SMSQ/E is a computer operating system originally developed in France by Tony Tebby, the designer of the original QDOS operating system for the Sinclair QL personal computer. It began life as SMSQ, a QDOS-compatible version of SMS2 intended for the Miracle Systems QXL emulator card for PCs. This was later developed into an extended version, SMSQ/E, for the Atari ST. It consists of a QDOS compatible SMS kernel, a rewritten SuperBASIC interpreter called SBasic, a complete set of SuperBASIC procedures and functions and a set of extended device drivers originally written for the QL emulator for the Atari ST.
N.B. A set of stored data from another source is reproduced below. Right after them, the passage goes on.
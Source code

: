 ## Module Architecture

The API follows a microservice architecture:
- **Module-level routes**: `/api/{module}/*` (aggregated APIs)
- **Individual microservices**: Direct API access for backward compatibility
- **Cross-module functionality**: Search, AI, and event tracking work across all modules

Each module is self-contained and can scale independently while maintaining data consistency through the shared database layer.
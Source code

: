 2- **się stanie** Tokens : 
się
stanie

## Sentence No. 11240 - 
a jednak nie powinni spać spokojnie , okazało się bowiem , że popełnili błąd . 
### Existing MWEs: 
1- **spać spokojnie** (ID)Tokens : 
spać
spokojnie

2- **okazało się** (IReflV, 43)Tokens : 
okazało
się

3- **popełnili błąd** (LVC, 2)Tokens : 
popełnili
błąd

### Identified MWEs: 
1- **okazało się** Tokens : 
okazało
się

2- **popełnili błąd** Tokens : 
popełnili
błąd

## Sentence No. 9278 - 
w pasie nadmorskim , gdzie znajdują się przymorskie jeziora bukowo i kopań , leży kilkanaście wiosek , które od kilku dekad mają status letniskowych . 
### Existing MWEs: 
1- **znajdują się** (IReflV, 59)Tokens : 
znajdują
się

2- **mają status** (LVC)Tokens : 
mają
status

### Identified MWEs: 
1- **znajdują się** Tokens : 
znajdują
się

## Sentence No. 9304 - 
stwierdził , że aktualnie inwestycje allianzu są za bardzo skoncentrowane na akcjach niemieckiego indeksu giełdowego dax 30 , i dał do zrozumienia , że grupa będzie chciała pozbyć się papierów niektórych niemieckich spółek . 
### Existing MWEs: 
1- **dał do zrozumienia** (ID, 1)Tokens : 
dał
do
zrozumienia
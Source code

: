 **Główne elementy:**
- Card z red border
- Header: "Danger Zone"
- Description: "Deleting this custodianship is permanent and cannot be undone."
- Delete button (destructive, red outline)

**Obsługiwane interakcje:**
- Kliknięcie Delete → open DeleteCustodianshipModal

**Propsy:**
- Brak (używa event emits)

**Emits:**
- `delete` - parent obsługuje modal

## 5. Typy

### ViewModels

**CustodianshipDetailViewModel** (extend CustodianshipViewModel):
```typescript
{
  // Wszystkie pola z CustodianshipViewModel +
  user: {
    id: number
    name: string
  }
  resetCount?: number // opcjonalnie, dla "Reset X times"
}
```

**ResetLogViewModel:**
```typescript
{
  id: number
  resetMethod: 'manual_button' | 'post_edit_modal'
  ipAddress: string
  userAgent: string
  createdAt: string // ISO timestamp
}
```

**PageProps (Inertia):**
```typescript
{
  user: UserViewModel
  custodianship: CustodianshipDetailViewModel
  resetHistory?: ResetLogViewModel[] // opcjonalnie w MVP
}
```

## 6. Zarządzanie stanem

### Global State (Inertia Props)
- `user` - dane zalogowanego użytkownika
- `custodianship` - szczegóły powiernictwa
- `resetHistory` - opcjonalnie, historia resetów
It also integrates many extensions previously only available separately for the QL, like Toolkit II (quite essential SuperBASIC add-on), the Pointer Environment (the QL's mouse and windowing system) and the Hotkey System 2.

While SMSQ/E does not run on any unmodified QL, it runs on all of the more advanced QL compatible platforms, from the Miracle Systems (Super)GoldCard CPU plug-in cards to the Q60 motherboard.

== History ==

In late 1995 a German author, Marcel Kilgus, acquired the SMSQ/E sources for adaptation to his QL emulator QPC, which from then on did not emulate any specific QL hardware anymore but employed specially adapted device drivers to achieve a tighter integration and faster emulation.

In 2000, version 2.94 was the first QL operating system that broke free of the bounds of the QL 8 colour screen, introducing GD2 (Graphic Device Interface Version 2), a QL compatible 16-bit high colour graphics sub-system.

Up to version 2.99 the system was exclusively developed by Tony Tebby and Marcel Kilgus. In 2002, Tebby released all of his source code (which doesn't include most QPC specific parts), albeit under a license which is not open source under the Open Source Definition.
With this step Tony Tebby finally left the QL scene, but development by volunteers continues to this day.

In early 2013 the current source code was re-released under the BSD license.

Currently SMSQ/E consists of approximately 2000 68k assembler source files containing about 222,000 lines of code.